The phrase "data analytics" refers to the act of analyzing datasets to make conclusions about the information contained within them. Data analysis techniques allow you to take raw data and derive important insights from it by uncovering patterns.

In their research, data scientists and analysts employ data analytics methodologies, and companies use them to influence their judgments. Data analysis may assist businesses in better understanding their consumers, evaluating their advertising efforts, personalizing content, developing content strategies, and developing new goods. Finally, firms may utilize data analytics to improve their bottom line and raise their performance.

While solving real-world problems, quantum machine learning algorithms work with existing datasets and provide a simple and better understanding of them. It makes the work easier for a data scientist who spends hours analyzing data. The rise of QML will benefit the ones in the industry and will also make them shed a lot of load from their already crowded head.

Researchers examine the topic of quantum advantage in machine learning in a recent paper published in Nature Communications titled "Power of data in quantum machine learning." Researchers attempted to quantify how the difficulty of an issue varies formally with the availability of data in the article, and how this might occasionally improve the competitiveness of classical learning models using quantum techniques. The data can raise classical models to rival quantum models, despite the fact that the quantum circuits generating the data are difficult to calculate classically.

To begin, they demonstrated how data-driven classical algorithms might match quantum output. They then established rigorous prediction error limits for training conventional and quantum machine learning algorithms to learn quantum mechanical models using kernel functions. Kernel techniques give verifiable guarantees and are also quite flexible in terms of the functions they can learn, therefore they took these steps.
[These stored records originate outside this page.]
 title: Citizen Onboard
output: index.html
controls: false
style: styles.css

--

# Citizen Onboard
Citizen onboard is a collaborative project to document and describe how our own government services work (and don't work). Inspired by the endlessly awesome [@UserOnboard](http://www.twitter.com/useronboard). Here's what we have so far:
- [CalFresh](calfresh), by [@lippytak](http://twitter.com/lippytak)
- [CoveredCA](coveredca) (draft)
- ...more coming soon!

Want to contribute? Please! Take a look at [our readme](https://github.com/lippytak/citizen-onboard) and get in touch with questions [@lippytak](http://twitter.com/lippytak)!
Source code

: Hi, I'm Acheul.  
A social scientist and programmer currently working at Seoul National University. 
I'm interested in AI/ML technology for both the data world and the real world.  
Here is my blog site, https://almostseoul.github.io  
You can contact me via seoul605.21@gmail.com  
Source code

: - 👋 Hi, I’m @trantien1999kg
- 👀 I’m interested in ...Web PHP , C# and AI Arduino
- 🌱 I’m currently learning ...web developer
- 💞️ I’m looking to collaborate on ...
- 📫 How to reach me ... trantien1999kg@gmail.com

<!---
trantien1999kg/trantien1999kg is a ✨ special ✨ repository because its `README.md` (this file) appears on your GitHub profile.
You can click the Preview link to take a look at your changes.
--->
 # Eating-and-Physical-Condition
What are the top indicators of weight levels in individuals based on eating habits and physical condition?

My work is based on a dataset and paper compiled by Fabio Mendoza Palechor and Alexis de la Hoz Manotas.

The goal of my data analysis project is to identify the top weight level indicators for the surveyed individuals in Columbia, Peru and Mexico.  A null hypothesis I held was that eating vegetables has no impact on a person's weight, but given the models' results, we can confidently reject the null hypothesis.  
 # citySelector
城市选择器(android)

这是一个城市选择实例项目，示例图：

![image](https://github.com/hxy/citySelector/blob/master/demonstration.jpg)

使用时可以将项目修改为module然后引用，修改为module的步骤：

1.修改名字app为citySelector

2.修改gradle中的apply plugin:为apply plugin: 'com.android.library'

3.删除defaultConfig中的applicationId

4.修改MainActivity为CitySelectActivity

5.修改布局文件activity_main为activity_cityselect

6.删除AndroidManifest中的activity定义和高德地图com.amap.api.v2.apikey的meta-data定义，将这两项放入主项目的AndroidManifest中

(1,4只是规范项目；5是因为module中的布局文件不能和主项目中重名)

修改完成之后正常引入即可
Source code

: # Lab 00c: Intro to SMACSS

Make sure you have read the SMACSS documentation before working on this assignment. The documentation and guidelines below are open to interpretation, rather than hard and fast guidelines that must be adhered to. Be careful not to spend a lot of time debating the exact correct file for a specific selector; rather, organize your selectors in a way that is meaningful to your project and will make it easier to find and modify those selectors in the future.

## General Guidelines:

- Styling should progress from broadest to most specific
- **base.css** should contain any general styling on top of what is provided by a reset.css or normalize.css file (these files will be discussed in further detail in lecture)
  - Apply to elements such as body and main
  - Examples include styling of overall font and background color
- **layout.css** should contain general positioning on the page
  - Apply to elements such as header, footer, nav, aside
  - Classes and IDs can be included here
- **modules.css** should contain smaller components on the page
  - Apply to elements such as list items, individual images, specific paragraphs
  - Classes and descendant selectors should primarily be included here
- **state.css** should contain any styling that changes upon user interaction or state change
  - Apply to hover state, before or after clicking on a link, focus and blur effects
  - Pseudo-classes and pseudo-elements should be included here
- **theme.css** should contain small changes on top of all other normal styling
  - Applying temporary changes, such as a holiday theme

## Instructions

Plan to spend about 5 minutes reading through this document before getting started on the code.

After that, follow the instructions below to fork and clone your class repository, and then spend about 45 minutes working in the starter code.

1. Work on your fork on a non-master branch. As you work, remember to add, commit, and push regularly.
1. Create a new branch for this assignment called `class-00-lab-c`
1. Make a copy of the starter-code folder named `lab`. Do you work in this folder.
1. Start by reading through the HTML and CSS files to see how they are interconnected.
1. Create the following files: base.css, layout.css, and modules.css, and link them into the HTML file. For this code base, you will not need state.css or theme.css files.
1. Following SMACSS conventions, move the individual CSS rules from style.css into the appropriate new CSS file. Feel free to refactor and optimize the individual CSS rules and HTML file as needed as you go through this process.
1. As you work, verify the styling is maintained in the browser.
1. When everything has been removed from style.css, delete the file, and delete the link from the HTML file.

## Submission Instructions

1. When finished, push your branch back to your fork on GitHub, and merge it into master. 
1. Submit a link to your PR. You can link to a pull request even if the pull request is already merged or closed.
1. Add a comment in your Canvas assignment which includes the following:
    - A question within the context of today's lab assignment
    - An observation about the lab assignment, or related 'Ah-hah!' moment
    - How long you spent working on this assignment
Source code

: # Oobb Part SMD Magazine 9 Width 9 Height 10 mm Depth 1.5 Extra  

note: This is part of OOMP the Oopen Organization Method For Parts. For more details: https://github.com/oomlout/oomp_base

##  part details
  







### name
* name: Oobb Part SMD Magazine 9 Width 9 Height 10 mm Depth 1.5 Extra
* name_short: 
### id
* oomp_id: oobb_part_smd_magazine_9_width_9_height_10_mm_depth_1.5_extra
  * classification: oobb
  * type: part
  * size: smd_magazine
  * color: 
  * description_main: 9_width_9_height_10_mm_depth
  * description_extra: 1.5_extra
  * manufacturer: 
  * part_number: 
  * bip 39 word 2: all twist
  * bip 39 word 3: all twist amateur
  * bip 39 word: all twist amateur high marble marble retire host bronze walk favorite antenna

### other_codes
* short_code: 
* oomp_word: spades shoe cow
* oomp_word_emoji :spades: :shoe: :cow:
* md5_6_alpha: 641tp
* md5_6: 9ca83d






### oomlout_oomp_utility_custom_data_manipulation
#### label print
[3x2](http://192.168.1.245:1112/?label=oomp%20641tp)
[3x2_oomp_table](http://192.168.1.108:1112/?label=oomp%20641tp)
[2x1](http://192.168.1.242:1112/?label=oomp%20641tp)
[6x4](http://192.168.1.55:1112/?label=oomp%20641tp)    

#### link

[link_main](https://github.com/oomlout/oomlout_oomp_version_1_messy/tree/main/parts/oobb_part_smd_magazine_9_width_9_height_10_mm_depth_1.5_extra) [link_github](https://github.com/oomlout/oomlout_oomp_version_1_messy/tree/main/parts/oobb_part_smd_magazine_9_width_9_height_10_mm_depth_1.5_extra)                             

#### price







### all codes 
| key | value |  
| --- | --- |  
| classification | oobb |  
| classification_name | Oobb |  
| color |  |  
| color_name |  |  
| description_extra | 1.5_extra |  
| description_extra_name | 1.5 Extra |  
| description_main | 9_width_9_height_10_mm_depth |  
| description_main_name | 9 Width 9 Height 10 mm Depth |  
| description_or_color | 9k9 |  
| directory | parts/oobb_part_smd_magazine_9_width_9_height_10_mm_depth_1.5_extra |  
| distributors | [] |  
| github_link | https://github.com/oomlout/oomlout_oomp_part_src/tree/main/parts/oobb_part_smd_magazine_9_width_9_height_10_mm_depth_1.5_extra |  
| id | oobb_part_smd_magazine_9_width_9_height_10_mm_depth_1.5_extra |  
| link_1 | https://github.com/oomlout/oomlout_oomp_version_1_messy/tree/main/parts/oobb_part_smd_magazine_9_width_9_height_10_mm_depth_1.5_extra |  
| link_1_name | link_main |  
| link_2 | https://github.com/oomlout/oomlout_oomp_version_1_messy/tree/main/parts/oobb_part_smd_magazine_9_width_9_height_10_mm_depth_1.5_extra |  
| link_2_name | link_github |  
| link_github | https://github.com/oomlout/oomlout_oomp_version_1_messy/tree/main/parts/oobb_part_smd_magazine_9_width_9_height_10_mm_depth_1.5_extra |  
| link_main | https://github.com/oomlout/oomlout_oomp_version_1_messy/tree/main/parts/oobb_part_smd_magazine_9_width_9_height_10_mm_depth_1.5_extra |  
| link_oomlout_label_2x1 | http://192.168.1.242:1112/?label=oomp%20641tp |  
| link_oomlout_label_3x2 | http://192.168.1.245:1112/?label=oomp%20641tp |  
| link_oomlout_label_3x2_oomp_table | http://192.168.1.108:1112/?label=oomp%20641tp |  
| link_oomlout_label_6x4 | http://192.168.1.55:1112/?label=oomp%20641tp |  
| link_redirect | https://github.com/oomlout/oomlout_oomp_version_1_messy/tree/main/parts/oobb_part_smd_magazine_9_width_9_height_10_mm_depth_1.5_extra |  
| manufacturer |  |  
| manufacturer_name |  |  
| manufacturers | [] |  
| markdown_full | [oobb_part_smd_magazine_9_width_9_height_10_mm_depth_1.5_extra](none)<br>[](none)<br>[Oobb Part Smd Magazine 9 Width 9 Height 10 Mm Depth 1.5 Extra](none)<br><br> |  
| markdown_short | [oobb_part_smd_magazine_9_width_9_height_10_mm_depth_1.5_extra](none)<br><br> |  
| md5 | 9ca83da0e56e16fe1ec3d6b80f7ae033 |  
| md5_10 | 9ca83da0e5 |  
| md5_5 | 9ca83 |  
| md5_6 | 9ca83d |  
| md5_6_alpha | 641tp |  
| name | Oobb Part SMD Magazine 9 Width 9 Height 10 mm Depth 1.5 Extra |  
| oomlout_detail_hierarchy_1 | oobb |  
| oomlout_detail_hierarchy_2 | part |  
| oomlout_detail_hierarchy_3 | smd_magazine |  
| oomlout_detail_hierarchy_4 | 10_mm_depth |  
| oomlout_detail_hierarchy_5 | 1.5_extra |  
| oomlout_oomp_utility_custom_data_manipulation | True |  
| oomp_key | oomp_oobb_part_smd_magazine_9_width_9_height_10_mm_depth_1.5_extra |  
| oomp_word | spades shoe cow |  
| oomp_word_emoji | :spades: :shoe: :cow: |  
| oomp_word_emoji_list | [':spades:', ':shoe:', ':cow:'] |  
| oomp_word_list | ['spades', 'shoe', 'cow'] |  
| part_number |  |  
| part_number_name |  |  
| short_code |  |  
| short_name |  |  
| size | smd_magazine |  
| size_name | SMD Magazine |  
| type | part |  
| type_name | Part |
Computational complexity classes are occasionally used to represent the idea of quantum advantage over a conventional computer. Bounded Quantum Polynomial (BQP) time tasks, such as factoring large numbers and modeling quantum systems, are predicted to be easier for quantum computers to handle than classical systems. Bounded probabilistic polynomial (BPP) problems, on the other hand, are simple to answer on conventional computers.

The researchers working on these showed that learning algorithms with input from a quantum process, such as fusion or chemical processes, generate a new class of problems known as BPP/Samp, which can effectively execute tasks that standard algorithms without data can't. It's a type of problem that can be solved quickly with polynomial-sized advice. This shows that understanding the quantum advantage for different machine learning tasks needs a data analysis as well.

Going deeper into this, we will realize that all the applications of QML are somewhere related to data analytics. From analyzing human behavior to pattern recognition and space exploration, QML uses data analytics to function smoothly and vice versa.

In the near future when many new quantum machine learning algorithms will come up with the exploration of this field, more and more applications of it will show up too. Data analytics with time will get easier and easier for an industry in so much demand.

For the data science experts sitting out there, this was one such article that can make your lives a bit easier, all it will take is a pinch of quantum physics combined with machine learning.